Tumoral calcium pyrophosphate dihydrate crystal deposition disease and tumoral calcinosis (TC) are rare non-neoplastic conditions which may cause symptoms of spinal cord compression when they manifest in the perispinal tissues. There is little information available to compare these conditions with each other. We report a case of a patient with such a calcified mass impinging on the spinal cord. A 39-year-old woman on hemodialysis presents with progressive quadriparesis and monoplegia and is found to have a large calcified mass impinging on the spinal cord at the level of C3-4. The mass is excised by an anterior approach with corpectomy and fusion. Pathology was tumoral calcium pyrophosphate dihydrate crystal deposition disease versus TC. Both conditions are very rare in the perispinal tissues with 21 reported cases of tumoral calcium pyrophosphate dihydrate deposition disease and 39 cases of TC. Both cause compressive symptoms depending on the site of occurrence.
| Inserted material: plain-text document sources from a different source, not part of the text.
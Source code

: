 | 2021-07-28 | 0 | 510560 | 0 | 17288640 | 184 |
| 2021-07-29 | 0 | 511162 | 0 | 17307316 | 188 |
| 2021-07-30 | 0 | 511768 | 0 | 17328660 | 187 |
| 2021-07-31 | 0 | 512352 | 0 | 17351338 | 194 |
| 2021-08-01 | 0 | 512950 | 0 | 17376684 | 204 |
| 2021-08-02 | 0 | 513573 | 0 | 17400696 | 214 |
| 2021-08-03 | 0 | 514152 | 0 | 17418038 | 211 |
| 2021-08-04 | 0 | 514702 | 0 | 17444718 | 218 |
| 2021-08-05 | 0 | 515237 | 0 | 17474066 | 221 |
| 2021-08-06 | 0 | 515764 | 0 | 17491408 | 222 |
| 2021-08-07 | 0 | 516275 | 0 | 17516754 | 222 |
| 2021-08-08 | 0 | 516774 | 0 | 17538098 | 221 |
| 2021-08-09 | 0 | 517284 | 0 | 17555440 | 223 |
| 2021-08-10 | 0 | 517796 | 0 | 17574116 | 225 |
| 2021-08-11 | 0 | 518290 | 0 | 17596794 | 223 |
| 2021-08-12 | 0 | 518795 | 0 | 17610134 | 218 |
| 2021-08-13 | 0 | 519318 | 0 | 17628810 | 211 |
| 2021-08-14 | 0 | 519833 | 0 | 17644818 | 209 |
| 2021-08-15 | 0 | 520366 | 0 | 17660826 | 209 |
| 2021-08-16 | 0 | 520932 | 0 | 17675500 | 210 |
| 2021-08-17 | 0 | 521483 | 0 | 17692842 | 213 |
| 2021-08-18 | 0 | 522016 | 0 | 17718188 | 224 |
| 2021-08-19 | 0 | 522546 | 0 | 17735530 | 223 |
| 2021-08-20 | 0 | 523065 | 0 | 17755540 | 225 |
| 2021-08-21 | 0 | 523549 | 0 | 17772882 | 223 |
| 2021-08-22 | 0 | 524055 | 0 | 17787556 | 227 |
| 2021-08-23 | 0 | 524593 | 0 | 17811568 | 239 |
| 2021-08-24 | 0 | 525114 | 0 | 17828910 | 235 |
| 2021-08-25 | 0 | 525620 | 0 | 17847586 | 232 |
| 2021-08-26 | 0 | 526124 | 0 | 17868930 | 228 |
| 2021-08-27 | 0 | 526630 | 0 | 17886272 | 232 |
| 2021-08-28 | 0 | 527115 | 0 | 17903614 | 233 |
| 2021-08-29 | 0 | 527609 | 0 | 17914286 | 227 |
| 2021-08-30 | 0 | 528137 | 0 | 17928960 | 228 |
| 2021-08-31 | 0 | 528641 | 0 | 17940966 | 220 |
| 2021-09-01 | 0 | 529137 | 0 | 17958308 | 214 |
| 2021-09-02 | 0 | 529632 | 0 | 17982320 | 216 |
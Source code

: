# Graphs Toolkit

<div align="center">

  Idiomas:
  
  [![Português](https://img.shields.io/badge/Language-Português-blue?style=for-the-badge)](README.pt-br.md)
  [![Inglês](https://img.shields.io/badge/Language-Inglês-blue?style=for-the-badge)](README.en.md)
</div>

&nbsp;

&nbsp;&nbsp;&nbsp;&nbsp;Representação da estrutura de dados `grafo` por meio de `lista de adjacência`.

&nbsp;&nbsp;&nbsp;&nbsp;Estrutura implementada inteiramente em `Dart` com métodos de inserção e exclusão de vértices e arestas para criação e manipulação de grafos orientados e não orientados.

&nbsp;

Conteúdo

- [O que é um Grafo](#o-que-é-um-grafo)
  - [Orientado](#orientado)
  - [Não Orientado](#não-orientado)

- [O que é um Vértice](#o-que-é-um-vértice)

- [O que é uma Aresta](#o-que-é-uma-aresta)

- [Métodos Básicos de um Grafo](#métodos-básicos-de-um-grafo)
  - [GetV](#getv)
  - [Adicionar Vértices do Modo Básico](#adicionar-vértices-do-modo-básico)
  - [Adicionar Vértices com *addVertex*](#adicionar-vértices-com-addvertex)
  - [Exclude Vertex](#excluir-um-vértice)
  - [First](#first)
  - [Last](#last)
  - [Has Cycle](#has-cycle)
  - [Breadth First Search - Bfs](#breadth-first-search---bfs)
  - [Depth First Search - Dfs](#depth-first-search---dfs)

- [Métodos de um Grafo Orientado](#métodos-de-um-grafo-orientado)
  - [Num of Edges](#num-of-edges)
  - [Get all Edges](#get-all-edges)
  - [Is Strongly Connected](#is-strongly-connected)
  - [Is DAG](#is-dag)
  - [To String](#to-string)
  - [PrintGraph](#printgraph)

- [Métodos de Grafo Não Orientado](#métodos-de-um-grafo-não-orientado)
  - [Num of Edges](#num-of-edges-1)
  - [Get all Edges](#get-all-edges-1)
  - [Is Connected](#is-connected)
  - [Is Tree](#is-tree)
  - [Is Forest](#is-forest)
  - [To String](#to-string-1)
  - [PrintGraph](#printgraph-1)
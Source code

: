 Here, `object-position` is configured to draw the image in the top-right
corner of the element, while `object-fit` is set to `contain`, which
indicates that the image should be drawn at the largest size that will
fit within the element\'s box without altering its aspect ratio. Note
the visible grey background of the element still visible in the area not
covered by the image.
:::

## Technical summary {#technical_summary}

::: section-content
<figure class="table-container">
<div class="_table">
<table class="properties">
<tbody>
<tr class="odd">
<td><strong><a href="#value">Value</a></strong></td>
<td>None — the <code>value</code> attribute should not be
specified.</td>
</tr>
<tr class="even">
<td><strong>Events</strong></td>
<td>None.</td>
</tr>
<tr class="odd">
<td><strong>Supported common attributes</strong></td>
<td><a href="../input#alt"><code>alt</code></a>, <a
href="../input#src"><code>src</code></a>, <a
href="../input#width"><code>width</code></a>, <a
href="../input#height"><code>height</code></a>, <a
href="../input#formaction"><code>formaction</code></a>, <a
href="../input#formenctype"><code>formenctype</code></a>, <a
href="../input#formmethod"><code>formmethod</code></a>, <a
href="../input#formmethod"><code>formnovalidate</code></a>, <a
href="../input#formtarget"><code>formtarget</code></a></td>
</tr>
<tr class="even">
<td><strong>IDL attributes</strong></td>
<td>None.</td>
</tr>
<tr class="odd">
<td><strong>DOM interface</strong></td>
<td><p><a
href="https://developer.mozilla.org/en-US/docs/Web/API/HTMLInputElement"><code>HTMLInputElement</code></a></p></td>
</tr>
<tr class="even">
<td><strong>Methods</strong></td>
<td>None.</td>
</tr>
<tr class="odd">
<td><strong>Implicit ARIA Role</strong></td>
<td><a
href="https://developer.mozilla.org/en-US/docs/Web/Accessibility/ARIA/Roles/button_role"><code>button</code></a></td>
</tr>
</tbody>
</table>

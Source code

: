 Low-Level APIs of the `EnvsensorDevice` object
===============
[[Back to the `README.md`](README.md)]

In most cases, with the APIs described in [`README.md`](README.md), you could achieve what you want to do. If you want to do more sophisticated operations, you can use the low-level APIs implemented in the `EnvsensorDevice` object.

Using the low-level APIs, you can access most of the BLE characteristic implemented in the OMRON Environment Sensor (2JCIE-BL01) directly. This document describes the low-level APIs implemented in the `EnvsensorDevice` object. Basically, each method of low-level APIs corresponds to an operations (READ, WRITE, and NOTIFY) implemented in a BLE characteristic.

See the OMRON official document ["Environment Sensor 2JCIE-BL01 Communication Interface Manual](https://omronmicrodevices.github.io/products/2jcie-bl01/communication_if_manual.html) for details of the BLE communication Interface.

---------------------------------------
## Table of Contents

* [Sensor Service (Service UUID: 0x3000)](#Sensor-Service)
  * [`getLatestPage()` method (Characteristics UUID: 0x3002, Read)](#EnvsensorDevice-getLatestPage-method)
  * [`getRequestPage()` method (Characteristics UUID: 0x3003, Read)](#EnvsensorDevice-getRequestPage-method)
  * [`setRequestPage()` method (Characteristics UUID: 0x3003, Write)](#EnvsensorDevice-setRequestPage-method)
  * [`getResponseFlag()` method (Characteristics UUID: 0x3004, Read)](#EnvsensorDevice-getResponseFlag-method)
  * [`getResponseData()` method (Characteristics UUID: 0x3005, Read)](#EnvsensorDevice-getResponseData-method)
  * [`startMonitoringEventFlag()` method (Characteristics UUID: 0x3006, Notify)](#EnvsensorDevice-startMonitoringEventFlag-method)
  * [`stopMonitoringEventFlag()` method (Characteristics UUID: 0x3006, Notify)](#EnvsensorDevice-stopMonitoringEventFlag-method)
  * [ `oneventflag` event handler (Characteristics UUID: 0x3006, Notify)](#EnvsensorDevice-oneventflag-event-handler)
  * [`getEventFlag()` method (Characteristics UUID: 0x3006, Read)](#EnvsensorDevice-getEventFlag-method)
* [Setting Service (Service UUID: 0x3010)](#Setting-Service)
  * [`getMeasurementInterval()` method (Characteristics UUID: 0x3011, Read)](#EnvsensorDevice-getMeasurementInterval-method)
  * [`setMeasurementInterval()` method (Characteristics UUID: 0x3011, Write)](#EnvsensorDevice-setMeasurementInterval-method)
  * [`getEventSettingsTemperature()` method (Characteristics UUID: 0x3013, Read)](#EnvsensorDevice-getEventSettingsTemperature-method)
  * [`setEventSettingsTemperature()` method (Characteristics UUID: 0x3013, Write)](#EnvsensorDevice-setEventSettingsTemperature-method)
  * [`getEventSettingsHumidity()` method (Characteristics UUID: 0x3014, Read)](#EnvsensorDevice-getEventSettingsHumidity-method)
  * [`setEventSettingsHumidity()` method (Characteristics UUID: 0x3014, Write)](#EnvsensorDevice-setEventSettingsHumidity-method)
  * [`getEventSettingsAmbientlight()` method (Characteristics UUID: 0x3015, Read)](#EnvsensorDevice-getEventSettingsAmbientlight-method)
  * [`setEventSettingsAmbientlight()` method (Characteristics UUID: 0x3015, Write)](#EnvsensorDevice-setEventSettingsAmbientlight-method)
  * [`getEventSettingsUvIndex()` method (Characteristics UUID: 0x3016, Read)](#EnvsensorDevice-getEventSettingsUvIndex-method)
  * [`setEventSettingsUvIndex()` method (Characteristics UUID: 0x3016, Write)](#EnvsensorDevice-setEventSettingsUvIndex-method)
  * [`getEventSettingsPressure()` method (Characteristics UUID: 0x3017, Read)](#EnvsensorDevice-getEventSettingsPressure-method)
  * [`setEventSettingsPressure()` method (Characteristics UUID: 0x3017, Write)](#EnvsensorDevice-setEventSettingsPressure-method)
Tumoral calcium pyrophosphate deposition disease is characterized by smaller, round, masses typically in ligamentous structures which may erode into adjacent bone. Tumoral calcinosis displays larger, lobulated, irregular lesions which do not erode into bone. Either lesion may contain calcium pyrophosphate dihydrate or hydroxyapatite. Treatment is surgical decompression, though lesions may recur.